- **Listed records**:
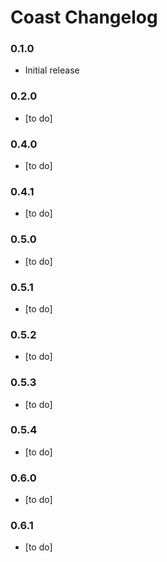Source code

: # Coast Changelog

### 0.1.0

* Initial release

### 0.2.0

* [to do]

### 0.4.0

* [to do]

### 0.4.1

* [to do]

### 0.5.0

* [to do]

### 0.5.1

* [to do]

### 0.5.2

* [to do]

### 0.5.3

* [to do]

### 0.5.4

* [to do]

### 0.6.0

* [to do]

### 0.6.1

* [to do]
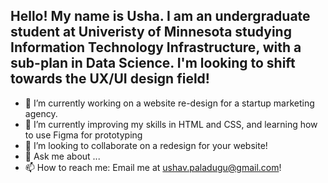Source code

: ## Hello! My name is Usha. I am an undergraduate student at Univeristy of Minnesota studying Information Technology Infrastructure, with a sub-plan in Data Science. I'm looking to shift towards the UX/UI design field!

- 🔭 I’m currently working on a website re-design for a startup marketing agency. 
- 🌱 I’m currently improving my skills in HTML and CSS, and learning how to use Figma for prototyping
- 👯 I’m looking to collaborate on a redesign for your website!
- 💬 Ask me about ...
- 📫 How to reach me: Email me at ushav.paladugu@gmail.com!
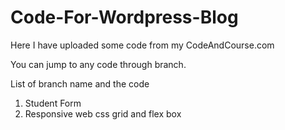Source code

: # Code-For-Wordpress-Blog

Here I have uploaded some code from my CodeAndCourse.com

You can jump to any code through branch.

List of branch name and the code

001. Student Form
002. Responsive web css grid and flex box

- **Exercise brief**: Every line above is to be returned exactly, with its pictures removed.

- **Answer box**:
Source code

: # Coast Changelog

### 0.1.0

* Initial release

### 0.2.0

* [to do]

### 0.4.0

* [to do]

### 0.4.1

* [to do]

### 0.5.0

* [to do]

### 0.5.1

* [to do]

### 0.5.2

* [to do]

### 0.5.3

* [to do]

### 0.5.4

* [to do]

### 0.6.0

* [to do]

### 0.6.1

* [to do]
Source code

: ## Hello! My name is Usha. I am an undergraduate student at Univeristy of Minnesota studying Information Technology Infrastructure, with a sub-plan in Data Science. I'm looking to shift towards the UX/UI design field!

- 🔭 I’m currently working on a website re-design for a startup marketing agency. 
- 🌱 I’m currently improving my skills in HTML and CSS, and learning how to use Figma for prototyping
- 👯 I’m looking to collaborate on a redesign for your website!
- 💬 Ask me about ...
- 📫 How to reach me: Email me at ushav.paladugu@gmail.com!
Source code

: # Code-For-Wordpress-Blog

Here I have uploaded some code from my CodeAndCourse.com

You can jump to any code through branch.

List of branch name and the code

001. Student Form
002. Responsive web css grid and flex box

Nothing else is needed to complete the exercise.